From detonations to dial tones: American physicist Stuart Lloyd, an alumnus of both Bell Labs’ iconic innovation factory and the Manhattan Project that invented the atomic bomb, first proposed k-means clustering in 1957 to distribute information within digital signals. He didn’t publish it until 1982. Meanwhile, American statistician Edward Forgy described a similar method in 1965, leading to its alternative name, the Lloyd-Forgy algorithm.
Finding the center: Consider breaking up the party into like-minded working groups. Given the positions of attendees in the room and the number of groups to be formed, k-means clustering can divide the attendees into a given number of groups of roughly equal size.
- During training, the algorithm initially designates k cluster center points, or centroids, by randomly choosing k people. (K must be chosen manually, and finding an optimal value is not always trivial.) Then it grows k clusters by associating each person to the closest centroid.
- For each cluster, it computes the mean position of all people assigned to the group and designates the mean position as the new centroid. The new centroids may not be occupied by a person, but so what? People tend to gather around the chocolate fondue.
- Having calculated new centroids, the algorithm reassigns individuals to the centroid closest to them. Then it computes new centroids, adjusts clusters, and so on, until the centroids (and the groups around them) no longer shift.
- From there, assigning newcomers to the right cluster is easy. Let them take their place in the room and look for the nearest centroid. (Be forewarned: Because the algorithm initially selects centroids at random, you may not end up in the same group as that cute data-centric AI specialist you were chatting with. K-means clustering does a good job, but it’s not guaranteed to find the best solution.)

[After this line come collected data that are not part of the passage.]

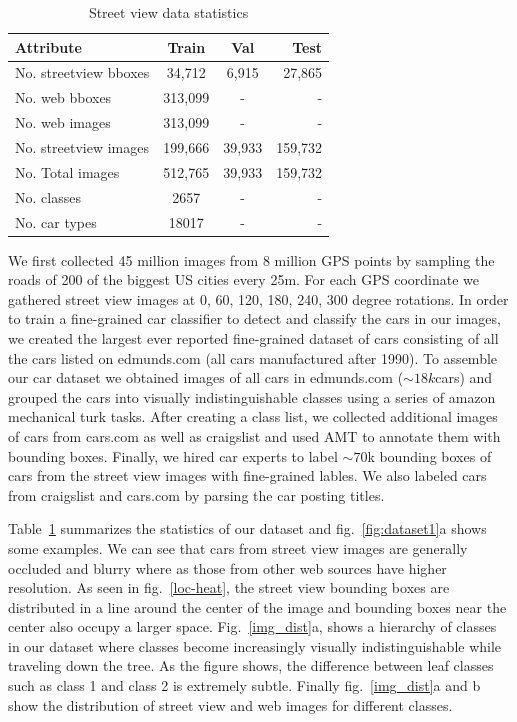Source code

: \documentclass[10pt,twocolumn,letterpaper]{article}
\begin{document}
\begin{table}
\begin{center}
\begin{tabular}{|l|c|c|r|}
\hline
\textbf{Attribute} & \textbf{Train} & \textbf{Val} & \textbf{Test} \\
\hline\hline
No. streetview bboxes & 34,712 & 6,915 &27,865\\
No. web bboxes & 313,099 & - &-\\
No. web images & 313,099 & - &-\\
No. streetview images & 199,666 & 39,933 &159,732\\
No. Total images &512,765&39,933&159,732\\
No. classes & 2657 & - & -\\
No. car types & 18017 & - & -\\
\hline
\end{tabular}
\end{center}
\caption{Street view data statistics}
\label{table:data}
\end{table}
We first collected 45 million images from 8 million GPS points by sampling the roads of 200 of the biggest US cities every 25m. For each GPS coordinate we gathered street view images at 0, 60, 120, 180, 240, 300 degree rotations. In order to train a fine-grained car classifier to detect and classify the cars in our images, we created the largest ever reported fine-grained dataset of cars consisting of all the cars listed on edmunds.com (all cars manufactured after 1990). To assemble our car dataset we obtained images of all cars in edmunds.com (\(\sim18k\)cars) and grouped the cars into visually indistinguishable classes using a series of amazon mechanical turk tasks. After creating a class list, we collected additional images of cars from cars.com as well as craigslist and used AMT to annotate them with bounding boxes. Finally, we hired car experts to label \(\sim 70\)k bounding boxes of cars from the street view images with fine-grained lables. We also labeled cars from craigslist and cars.com by parsing the car posting titles. 

Table~\ref{table:data} summarizes the statistics of our dataset and fig.~\ref{fig:dataset1}a shows some examples. We can see that cars from street view images are generally occluded and blurry where as those from other web sources have higher resolution. As seen in fig.~\ref{loc-heat}, the street view bounding boxes are distributed in a line around the center of the image and bounding boxes near the center also occupy a larger space. Fig.~\ref{img_dist}a, shows a hierarchy of classes in our dataset where classes become increasingly visually indistinguishable while traveling down the tree. As the figure shows, the difference between leaf classes such as class 1 and class 2 is extremely subtle. Finally fig.~\ref{img_dist}a and b show the distribution of street view and web images for different classes. 
\end{document}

Different distances: The distance between clustered objects doesn’t need to be spatial. Any measure between two vectors will do. For instance, rather than grouping partygoers according to physical proximity, k-means clustering can divide them by their outfits, occupations, or other attributes. Online shops use it to partition customers based on their preferences or behavior, and astronomers to group stars of the same type.
Power to the data points: The idea has spawned a few notable variations:
- K-medoids use actual data points as centroids rather than mean positions in a given cluster. The medoids are points that minimize the distance to all other points in their cluster. This variation is more interpretable because the centroids are always data points.
- Fuzzy C-Means Clustering enables the data points to participate in multiple clusters to varying degrees. It replaces hard cluster assignments with degrees of membership depending on distance from the centroids.
Revelry in n dimensions: Nonetheless, the algorithm in its original form remains widely useful — especially because, as an unsupervised algorithm, it doesn’t require gathering potentially expensive labeled data. It’s also ever faster to use. For instance, machine learning libraries including scikit-learn benefit from the 2002 addition of kd-trees that partition high-dimensional data extremely quickly. By the way, if you throw any high-dimensional parties, we’d love to be on the guest list.